Gosnell, 28, admitted killing 15-year-old
Hayden after a savage, prolonged assault at his Cashel St flat on
August 22, 2011.
He then sawed the schoolboy into 12 pieces with
a $20 jigsaw and dumped his remains in two city graveyards.
Hayden's organs were buried in the backyard.
Gosnell, who previously pleaded guilty to a
charge of offering an indignity to a human body, denied murderous
intent, and wanted to be convicted of manslaughter.
Hayden's friends and family in the public
gallery gasped, clapped and sobbed `Yes', when the guilty of
murder verdict was read out.
Gosnell, as he had throughout the trial, kept
his head bowed low in the dock, clutching a tan sweatshirt.
In a trial, which was halted on Friday after a
jury began sobbing over grisly dismemberment evidence, Gosnell
admitted the teen died at his hands.
The court heard how Gosnell snapped when Hayden
told him his then girlfriend, Nicolette Vaux-Phillips, was using
him and didn't like him.
He laughed as he punched and kicked Hayden as
the schoolboy cried and begged him to stop.
The attack paused three or four times while
Gosnell made Hayden shower and clean up his bloody wounds, before
launching into him again.
It only stopped when Hayden began "breathing
funny'' and he was showered, stripped naked, and dumped on a
two-man couch.
The next morning, he was dead - probably dying
of brain injuries - and Gosnell began covering his tracks in the
most gruesome way imaginable.
Defence counsel Craig Ruane said it was a
brutal assault that "went too far''.
But the jury - and the Miles family -
disagreed.
The family said they wanted to remember Hayden
as the "gentle, caring, funny, and creative young boy'', and not
what happened to him "on that horrific night''.
Outside court, Hayden's aunty Sandy Ward read
out a statement that spoke of the family's relief that the trial
was over and Gosnell had been found guilty of murder.
The family also thanked the jury for its
decision, knowing that the trial would have been "emotionally very
difficult''.
"We hope that the sentence that will be given
to Gavin Gosnell reflects the seriousness of his crime,'' she
said.
"This last 17 months have been horrific for our
family, and we find it incredibly hard to put in words how this
has affected us.''
"He loved his family and his family loved him
very much. We miss him every day,'' she said.

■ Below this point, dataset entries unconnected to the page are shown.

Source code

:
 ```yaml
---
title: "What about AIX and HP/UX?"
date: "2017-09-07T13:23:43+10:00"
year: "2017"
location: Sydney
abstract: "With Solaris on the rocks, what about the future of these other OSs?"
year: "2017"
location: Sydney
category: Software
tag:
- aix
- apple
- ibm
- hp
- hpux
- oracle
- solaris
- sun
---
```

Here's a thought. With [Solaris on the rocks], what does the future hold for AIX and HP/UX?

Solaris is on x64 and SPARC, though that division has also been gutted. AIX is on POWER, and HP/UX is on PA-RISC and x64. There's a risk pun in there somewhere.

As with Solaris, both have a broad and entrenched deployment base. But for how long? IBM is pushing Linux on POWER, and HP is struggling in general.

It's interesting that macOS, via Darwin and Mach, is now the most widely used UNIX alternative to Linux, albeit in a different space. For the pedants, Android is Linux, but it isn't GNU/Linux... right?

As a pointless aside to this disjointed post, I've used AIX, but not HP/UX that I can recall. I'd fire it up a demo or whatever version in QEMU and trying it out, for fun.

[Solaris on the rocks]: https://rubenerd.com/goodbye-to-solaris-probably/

His mum, Jacqueline Miles, supported by Mrs
Ward, said she loved her son, missed him every day.
"He's in my heart,'' she managed to say through
tears.
Hayden's father's family said they will never
come to terms with the extreme violence and cruelty that Hayden
suffered at Gosnell's hands.
"Gavin Gosnell preyed upon a vulnerable member
of society,'' a statement said.
"His actions following the murder were based on
self-preservation rather than any sense of remorse or empathy.